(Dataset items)
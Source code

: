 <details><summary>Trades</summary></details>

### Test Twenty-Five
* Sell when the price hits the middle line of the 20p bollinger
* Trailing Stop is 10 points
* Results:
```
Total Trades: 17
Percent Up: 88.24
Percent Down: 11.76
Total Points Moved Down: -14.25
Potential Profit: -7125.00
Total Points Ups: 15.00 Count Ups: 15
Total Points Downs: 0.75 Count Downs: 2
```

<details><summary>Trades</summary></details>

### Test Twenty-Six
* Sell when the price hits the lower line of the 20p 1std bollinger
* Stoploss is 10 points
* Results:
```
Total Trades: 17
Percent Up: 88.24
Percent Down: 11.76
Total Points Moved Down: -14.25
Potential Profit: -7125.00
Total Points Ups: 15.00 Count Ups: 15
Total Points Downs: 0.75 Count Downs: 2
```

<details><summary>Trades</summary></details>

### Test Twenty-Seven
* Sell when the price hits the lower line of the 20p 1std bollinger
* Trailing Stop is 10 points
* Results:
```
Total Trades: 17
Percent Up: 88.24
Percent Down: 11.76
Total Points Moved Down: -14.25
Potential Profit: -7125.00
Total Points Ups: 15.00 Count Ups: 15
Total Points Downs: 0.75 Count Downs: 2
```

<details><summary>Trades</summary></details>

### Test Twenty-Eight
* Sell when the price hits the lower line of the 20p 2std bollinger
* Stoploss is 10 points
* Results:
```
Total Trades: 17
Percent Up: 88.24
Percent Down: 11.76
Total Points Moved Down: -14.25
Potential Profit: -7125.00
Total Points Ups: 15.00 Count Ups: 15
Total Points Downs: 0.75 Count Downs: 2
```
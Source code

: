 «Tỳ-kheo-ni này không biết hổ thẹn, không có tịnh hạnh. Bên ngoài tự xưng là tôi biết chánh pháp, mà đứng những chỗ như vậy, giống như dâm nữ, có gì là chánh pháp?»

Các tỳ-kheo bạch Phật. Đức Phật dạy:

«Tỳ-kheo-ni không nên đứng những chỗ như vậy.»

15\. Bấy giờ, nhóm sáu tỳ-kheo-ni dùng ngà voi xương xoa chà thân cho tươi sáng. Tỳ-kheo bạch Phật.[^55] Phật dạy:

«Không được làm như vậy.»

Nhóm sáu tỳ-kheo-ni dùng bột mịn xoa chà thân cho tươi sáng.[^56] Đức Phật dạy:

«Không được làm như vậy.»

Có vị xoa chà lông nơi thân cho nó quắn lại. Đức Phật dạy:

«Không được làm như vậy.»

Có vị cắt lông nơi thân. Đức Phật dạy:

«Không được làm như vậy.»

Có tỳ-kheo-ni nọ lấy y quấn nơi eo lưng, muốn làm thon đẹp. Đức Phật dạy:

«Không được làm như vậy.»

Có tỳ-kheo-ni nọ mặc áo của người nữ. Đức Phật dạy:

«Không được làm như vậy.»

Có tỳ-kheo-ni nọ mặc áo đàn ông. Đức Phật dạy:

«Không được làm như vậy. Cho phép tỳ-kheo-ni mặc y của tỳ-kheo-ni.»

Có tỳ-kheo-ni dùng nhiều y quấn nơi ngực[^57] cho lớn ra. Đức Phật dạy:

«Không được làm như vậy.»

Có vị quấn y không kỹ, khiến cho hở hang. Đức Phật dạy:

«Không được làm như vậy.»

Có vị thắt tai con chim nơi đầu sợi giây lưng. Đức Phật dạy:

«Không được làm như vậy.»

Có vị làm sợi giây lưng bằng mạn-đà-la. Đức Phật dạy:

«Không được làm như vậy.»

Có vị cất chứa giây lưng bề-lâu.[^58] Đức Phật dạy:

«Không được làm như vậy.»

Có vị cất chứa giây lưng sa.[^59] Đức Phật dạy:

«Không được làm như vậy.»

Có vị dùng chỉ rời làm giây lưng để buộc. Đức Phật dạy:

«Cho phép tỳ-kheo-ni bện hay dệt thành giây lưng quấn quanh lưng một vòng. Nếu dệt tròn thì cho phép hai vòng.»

* **Task item**
Reprint exactly the lines above that start at the one with "Có tỳ-kheo-ni nọ mặc áo đàn" and end at the one with "Có vị cất chứa giây lưng bề-lâu.[^58]", keeping both and adding none.

* **Task answer**
Có tỳ-kheo-ni nọ mặc áo đàn ông. Đức Phật dạy:

«Không được làm như vậy. Cho phép tỳ-kheo-ni mặc y của tỳ-kheo-ni.»

Có tỳ-kheo-ni dùng nhiều y quấn nơi ngực[^57] cho lớn ra. Đức Phật dạy:

«Không được làm như vậy.»

Có vị quấn y không kỹ, khiến cho hở hang. Đức Phật dạy:

«Không được làm như vậy.»

Có vị thắt tai con chim nơi đầu sợi giây lưng. Đức Phật dạy:

«Không được làm như vậy.»

Có vị làm sợi giây lưng bằng mạn-đà-la. Đức Phật dạy:

«Không được làm như vậy.»

Có vị cất chứa giây lưng bề-lâu.[^58] Đức Phật dạy:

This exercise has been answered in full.